Local anglers will tell you that the fishing is poor during the dry season proper when the water is cool, and they are partly right, but Top End fishers are a spoiled lot used to catching bucket loads of barra. When the bite eases a little they reckon they are hard done by and locals stay home to watch the footy instead…
But I have never fished the Mary River system without catching a decent barramundi, saratoga, and other species, even during the coolest dry season days. It’s a matter of trying different methods, different lures, and changing positions. Bridge Lagoon has plenty of snags and many rock bars. Casting in the timber and trolling over the rock bars will always catch a fish.
The billabongs are fringed with weeds and lilies, best fished by casting amongst openings with weedless lures. My favourite and most successful lure is the Reidy’s “Weedie,” a soft rubber lure that has the hook embedded inside it. You just toss them in the weeds and lily pads and retrieve it as you would any other lure. Because the hook is hidden it won’t collect any debris, but when a fish bites down on the rubber the hidden hook is unleashed.
Hard body lures are favoured in these waters and the Reidy B52 is my chosen lure for the job. Others of course will work also. Never be afraid to try something different when the bite is slow. For instance last time I fished Corroboree the barra were off the bite, but we caught five over 80cm by trolling Reidy’s Daly Devils in 2.3m of water, 8m behind the boat using an electric outboard. Using new methods like this can pay dividends when the barra are lazy.

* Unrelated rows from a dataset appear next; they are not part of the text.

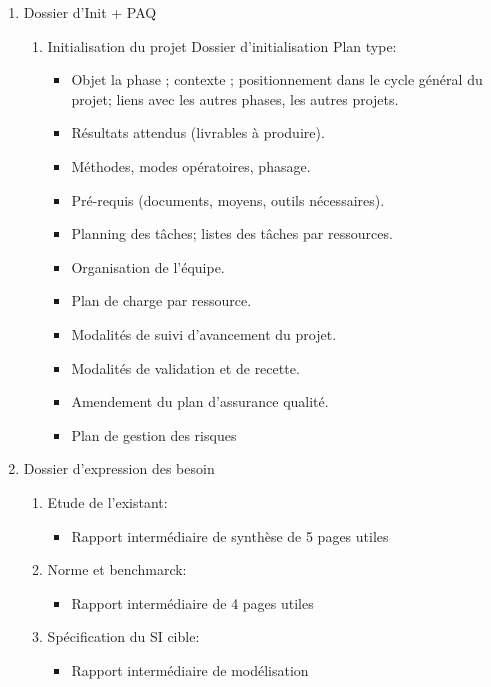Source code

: 
\begin{enumerate}
	\item Dossier d'Init + PAQ
		\begin{enumerate}
			\item Initialisation du projet
				Dossier d'initialisation
					Plan type:
						\begin{itemize}
							\item Objet la phase ; contexte ; positionnement dans le cycle général du projet; liens avec les autres phases, les autres projets.
							\item Résultats attendus (livrables à produire).
							\item Méthodes, modes opératoires, phasage.
							\item Pré-requis (documents, moyens, outils nécessaires).
							\item Planning des tâches; listes des tâches par ressources.
							\item Organisation de l’équipe.
							\item Plan de charge par ressource.
							\item Modalités de suivi d’avancement du projet.
							\item Modalités de validation et de recette.
							\item Amendement du plan d’assurance qualité.
							\item Plan de gestion des risques
						\end{itemize}
		\end{enumerate}
	\item Dossier d'expression des besoin
		\begin{enumerate}
			\item Etude de l'existant:
				\begin{itemize}
					\item Rapport intermédiaire de synthèse de 5 pages utiles
				\end{itemize}
			\item Norme et benchmarck:
				\begin{itemize} 
					\item Rapport intermédiaire de 4 pages utiles
				\end{itemize}
			\item Spécification du SI cible:
				\begin{itemize} 
					\item Rapport intermédiaire de modélisation
				\end{itemize}
		\end{enumerate}


\end{enumerate}
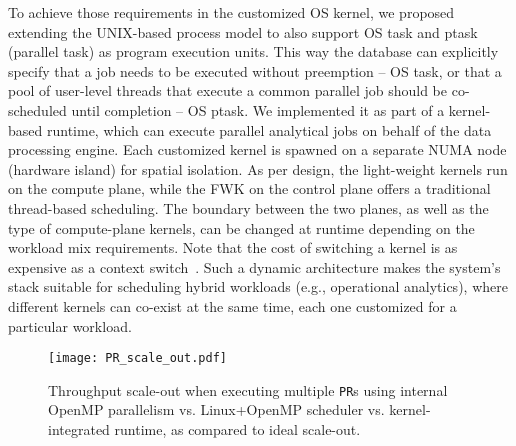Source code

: \documentclass[11pt]{article}
\begin{document}
To achieve those requirements in the customized OS kernel, we proposed extending 
the UNIX-based process model to also support OS task and ptask (parallel task) 
as program execution units. This way the database can explicitly specify that a 
job needs to be executed without preemption -- OS task, or that a pool of 
user-level threads that execute a common parallel job should be co-scheduled 
until completion -- OS ptask. 
We implemented it as part of a kernel-based runtime, which can execute 
parallel analytical jobs on behalf of the data processing engine. Each customized
kernel is spawned on a separate NUMA node (hardware island) for spatial isolation.
As per design, the light-weight kernels run on the compute plane, while the
FWK on the control plane offers a traditional thread-based scheduling. The boundary 
between the two planes, as well as the type of compute-plane kernels, can be changed 
at runtime depending on the workload mix requirements. Note that the cost of switching a
kernel is as expensive as a context switch~\cite{zellweger:osdi14}. 
Such a dynamic architecture makes the system's stack suitable for scheduling 
hybrid workloads (e.g., operational analytics), where different kernels can 
co-exist at the same time, each one customized for a particular workload.

\begin{figure}[t]
\centering
\texttt{[image: PR\_scale\_out.pdf]}
\caption[Comparing throughput scale-out using OpenMP vs. 
Linux+OpenMP vs. Runtime]
{Throughput scale-out when executing multiple \texttt{PR}s using internal OpenMP parallelism vs. Linux+OpenMP scheduler vs. kernel-integrated runtime, as compared to ideal scale-out.}
\label{fig:basslet_results}
\end{figure}
\end{document}
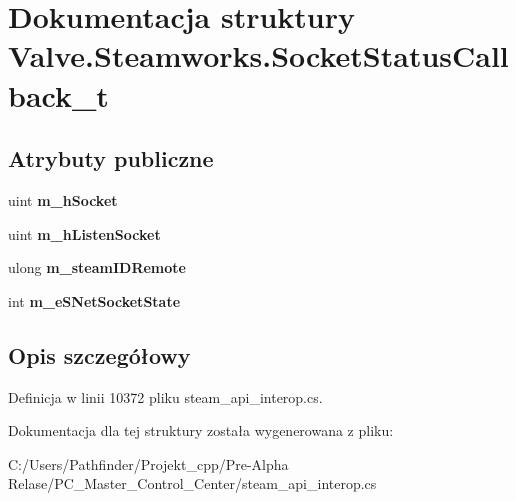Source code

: \hypertarget{struct_valve_1_1_steamworks_1_1_socket_status_callback__t}{}\section{Dokumentacja struktury Valve.\+Steamworks.\+Socket\+Status\+Callback\+\_\+t}
\label{struct_valve_1_1_steamworks_1_1_socket_status_callback__t}
\subsection*{Atrybuty publiczne}
\begin{DoxyCompactItemize}
\item 
\mbox{\label{struct_valve_1_1_steamworks_1_1_socket_status_callback__t_a1a533a07b392f73dfe8f30f079d52f16}} 
uint {\bfseries m\+\_\+h\+Socket}
\item 
\mbox{\label{struct_valve_1_1_steamworks_1_1_socket_status_callback__t_a4b9afa708cc7c383b525db6d291c1a03}} 
uint {\bfseries m\+\_\+h\+Listen\+Socket}
\item 
\mbox{\label{struct_valve_1_1_steamworks_1_1_socket_status_callback__t_a4459d89fdbb738b7ba712f0139f4fb19}} 
ulong {\bfseries m\+\_\+steam\+I\+D\+Remote}
\item 
\mbox{\label{struct_valve_1_1_steamworks_1_1_socket_status_callback__t_a12ce0a70896f2b367e52ce44f259cd8a}} 
int {\bfseries m\+\_\+e\+S\+Net\+Socket\+State}
\end{DoxyCompactItemize}


\subsection{Opis szczegółowy}


Definicja w linii 10372 pliku steam\+\_\+api\+\_\+interop.\+cs.



Dokumentacja dla tej struktury została wygenerowana z pliku\+:\begin{DoxyCompactItemize}
\item 
C\+:/\+Users/\+Pathfinder/\+Projekt\+\_\+cpp/\+Pre-\/\+Alpha Relase/\+P\+C\+\_\+\+Master\+\_\+\+Control\+\_\+\+Center/steam\+\_\+api\+\_\+interop.\+cs\end{DoxyCompactItemize}
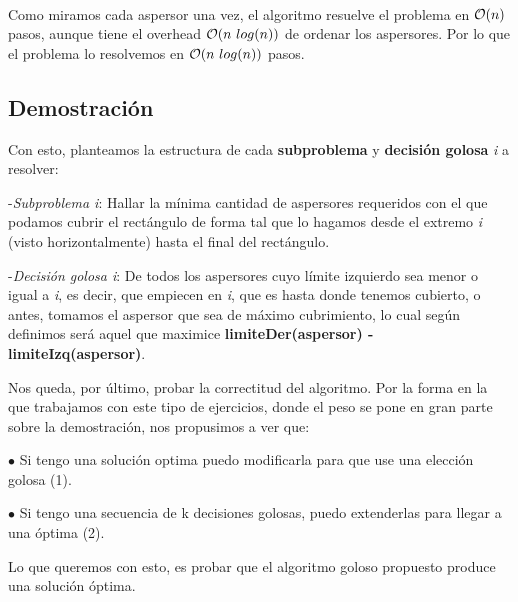 \documentclass[./main.tex]{subfiles}
\begin{document}
\paragraph{} Como miramos cada aspersor una vez, el algoritmo resuelve el problema en \(\mathcal{O}(n)\) pasos, aunque tiene el overhead \(\mathcal{O}(n\ log(n))\) de ordenar los aspersores. Por lo que el problema lo resolvemos en \(\mathcal{O}(n\ log(n))\) pasos. %

\subsection{Demostración}
\label{sec:ej2-dem}


Con esto, planteamos la estructura de cada \textbf{subproblema} y \textbf{decisión golosa} \textit{i} a resolver: \newline

-\textit{Subproblema i}: Hallar la mínima cantidad de aspersores requeridos con el que podamos cubrir el  rectángulo de forma tal que lo hagamos desde el extremo \textit{i} (visto horizontalmente) hasta el final del rectángulo.\newline

-\textit{Decisión golosa i}: De todos los aspersores cuyo límite izquierdo sea menor o igual a \textit{i}, es decir, que empiecen en \textit{i}, que es hasta donde tenemos cubierto, o antes, tomamos el aspersor que sea de máximo cubrimiento, lo cual según definimos será aquel que maximice \textbf{limiteDer(aspersor) - limiteIzq(aspersor)}. \newline

Nos queda, por último, probar la correctitud del algoritmo. Por la forma en la que trabajamos con este tipo de ejercicios, donde el peso se pone en gran parte sobre la demostración, nos propusimos a ver que: \newline

$\bullet$ Si tengo una solución optima puedo modificarla para que use una elección golosa (1). \newline

$\bullet$ Si tengo una secuencia de k decisiones golosas, puedo extenderlas para llegar a una óptima (2).\newline

Lo que queremos con esto, es probar que el algoritmo goloso propuesto produce una solución óptima. \newline \newline 
\end{document}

The Mary River wetlands are a dreamtime landscape where catching a fish is truly a bonus. You just never tire of the fauna and flora, the birdlife is outstanding, and if you have ever wanted to fish with crocodiles, this is where the dream comes true.
En route drop into Reidy’s Lure Factory near the junction of the Stuart and Arnhem Highways and get the right lures for the job. There is plenty of accommodation and bush camp grounds in the region.